*MATERIAL SHOWN*:
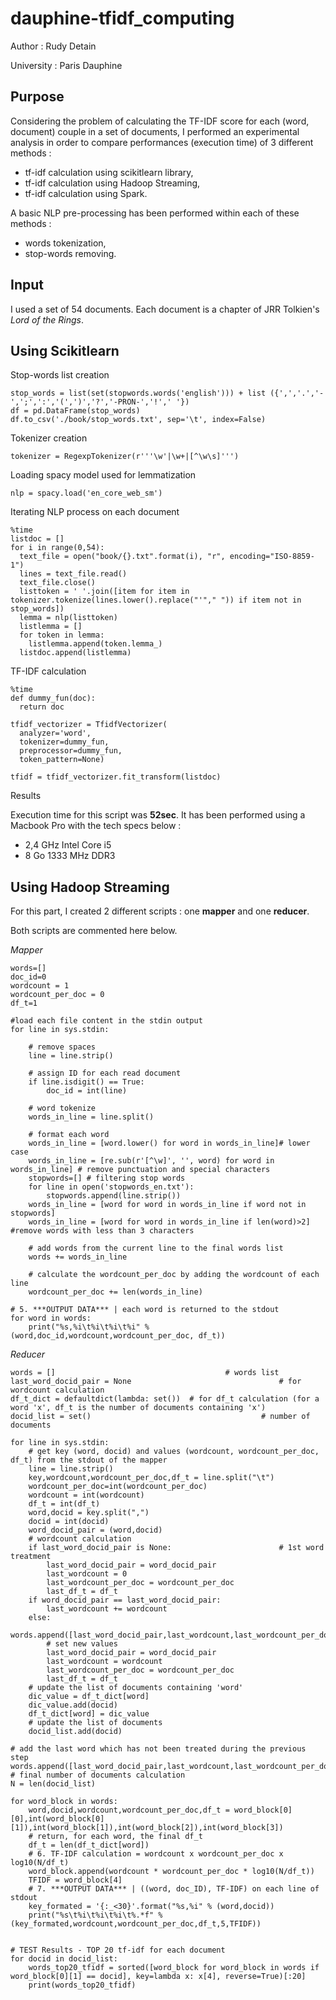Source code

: # dauphine-tfidf_computing

Author : Rudy Detain  

University : Paris Dauphine

## Purpose
Considering the problem of calculating the TF-IDF score for each (word, document) couple in a set of documents, I performed an experimental analysis in order to compare performances (execution time) of 3 different methods :

- tf-idf calculation using scikitlearn library,
- tf-idf calculation using Hadoop Streaming,
- tf-idf calculation using Spark.

A basic NLP pre-processing has been performed within each of these methods :

- words tokenization,
- stop-words removing.

## Input
I used a set of 54 documents. Each document is a chapter of JRR Tolkien's *Lord of the Rings*. 


## Using Scikitlearn
Stop-words list creation
```
stop_words = list(set(stopwords.words('english'))) + list ({',','.','-',';',':','(',')','?','-PRON-','!',' '})
df = pd.DataFrame(stop_words) 
df.to_csv('./book/stop_words.txt', sep='\t', index=False)
```
Tokenizer creation
```
tokenizer = RegexpTokenizer(r'''\w'|\w+|[^\w\s]''')
```

Loading spacy model used for lemmatization
```
nlp = spacy.load('en_core_web_sm')
```

Iterating NLP process on each document
```
%time 
listdoc = [] 
for i in range(0,54): 
  text_file = open("book/{}.txt".format(i), "r", encoding="ISO-8859-1") 
  lines = text_file.read() 
  text_file.close() 
  listtoken = ' '.join([item for item in tokenizer.tokenize(lines.lower().replace("'"," ")) if item not in stop_words]) 
  lemma = nlp(listtoken) 
  listlemma = [] 
  for token in lemma: 
    listlemma.append(token.lemma_) 
  listdoc.append(listlemma)
```

TF-IDF calculation
```
%time 
def dummy_fun(doc): 
  return doc 
  
tfidf_vectorizer = TfidfVectorizer(
  analyzer='word',
  tokenizer=dummy_fun,
  preprocessor=dummy_fun,
  token_pattern=None)
  
tfidf = tfidf_vectorizer.fit_transform(listdoc)
```
Results

Execution time for this script was **52sec**. It has been performed using a Macbook Pro with the tech specs below :

- 2,4 GHz Intel Core i5
- 8 Go 1333 MHz DDR3

## Using Hadoop Streaming

For this part, I created 2 different scripts : one **mapper** and one **reducer**.

Both scripts are commented here below.

*Mapper*

```
words=[]
doc_id=0
wordcount = 1
wordcount_per_doc = 0
df_t=1

#load each file content in the stdin output
for line in sys.stdin:

	# remove spaces
	line = line.strip()

	# assign ID for each read document 
	if line.isdigit() == True:
		doc_id = int(line)

	# word tokenize
	words_in_line = line.split()

	# format each word
	words_in_line = [word.lower() for word in words_in_line]# lower case
	words_in_line = [re.sub(r'[^\w]', '', word) for word in words_in_line] # remove punctuation and special characters
	stopwords=[] # filtering stop words
	for line in open('stopwords_en.txt'):
		stopwords.append(line.strip())
	words_in_line = [word for word in words_in_line if word not in stopwords]
	words_in_line = [word for word in words_in_line if len(word)>2] #remove words with less than 3 characters

	# add words from the current line to the final words list
	words += words_in_line

	# calculate the wordcount_per_doc by adding the wordcount of each line
	wordcount_per_doc += len(words_in_line)

# 5. ***OUTPUT DATA*** | each word is returned to the stdout
for word in words:
	print("%s,%i\t%i\t%i\t%i" % (word,doc_id,wordcount,wordcount_per_doc, df_t))

```

*Reducer*

```
words = []										# words list
last_word_docid_pair = None									# for wordcount calculation
df_t_dict = defaultdict(lambda: set())	# for df_t calculation (for a word 'x', df_t is the number of documents containing 'x')
docid_list = set()										# number of documents

for line in sys.stdin:
	# get key (word, docid) and values (wordcount, wordcount_per_doc, df_t) from the stdout of the mapper
	line = line.strip()
	key,wordcount,wordcount_per_doc,df_t = line.split("\t")
	wordcount_per_doc=int(wordcount_per_doc)
	wordcount = int(wordcount)
	df_t = int(df_t)
	word,docid = key.split(",")
	docid = int(docid)
	word_docid_pair = (word,docid)
	# wordcount calculation
	if last_word_docid_pair is None:						# 1st word treatment
		last_word_docid_pair = word_docid_pair
		last_wordcount = 0
		last_wordcount_per_doc = wordcount_per_doc
		last_df_t = df_t
	if word_docid_pair == last_word_docid_pair:
		last_wordcount += wordcount
	else:
		words.append([last_word_docid_pair,last_wordcount,last_wordcount_per_doc,last_df_t])
		# set new values
		last_word_docid_pair = word_docid_pair
		last_wordcount = wordcount
		last_wordcount_per_doc = wordcount_per_doc
		last_df_t = df_t
	# update the list of documents containing 'word'
	dic_value = df_t_dict[word]
	dic_value.add(docid)
	df_t_dict[word] = dic_value
	# update the list of documents
	docid_list.add(docid)

# add the last word which has not been treated during the previous step
words.append([last_word_docid_pair,last_wordcount,last_wordcount_per_doc,last_df_t])
# final number of documents calculation
N = len(docid_list)

for word_block in words:
	word,docid,wordcount,wordcount_per_doc,df_t = word_block[0][0],int(word_block[0][1]),int(word_block[1]),int(word_block[2]),int(word_block[3])
	# return, for each word, the final df_t
	df_t = len(df_t_dict[word])
	# 6. TF-IDF calculation = wordcount x wordcount_per_doc x log10(N/df_t)
	word_block.append(wordcount * wordcount_per_doc * log10(N/df_t))
	TFIDF = word_block[4]
	# 7. ***OUTPUT DATA*** | ((word, doc_ID), TF-IDF) on each line of stdout
	key_formated = '{:_<30}'.format("%s,%i" % (word,docid))
	print("%s\t%i\t%i\t%i\t%.*f" % (key_formated,wordcount,wordcount_per_doc,df_t,5,TFIDF))


# TEST Results - TOP 20 tf-idf for each document
for docid in docid_list:
    words_top20_tfidf = sorted([word_block for word_block in words if word_block[0][1] == docid], key=lambda x: x[4], reverse=True)[:20]
    print(words_top20_tfidf)
```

*ACTIVITY*: Work out the number of lines in the records that contain the string "True". Nothing but that number should be sent back.

*SOLUTION FOR THIS PROBLEM*: 2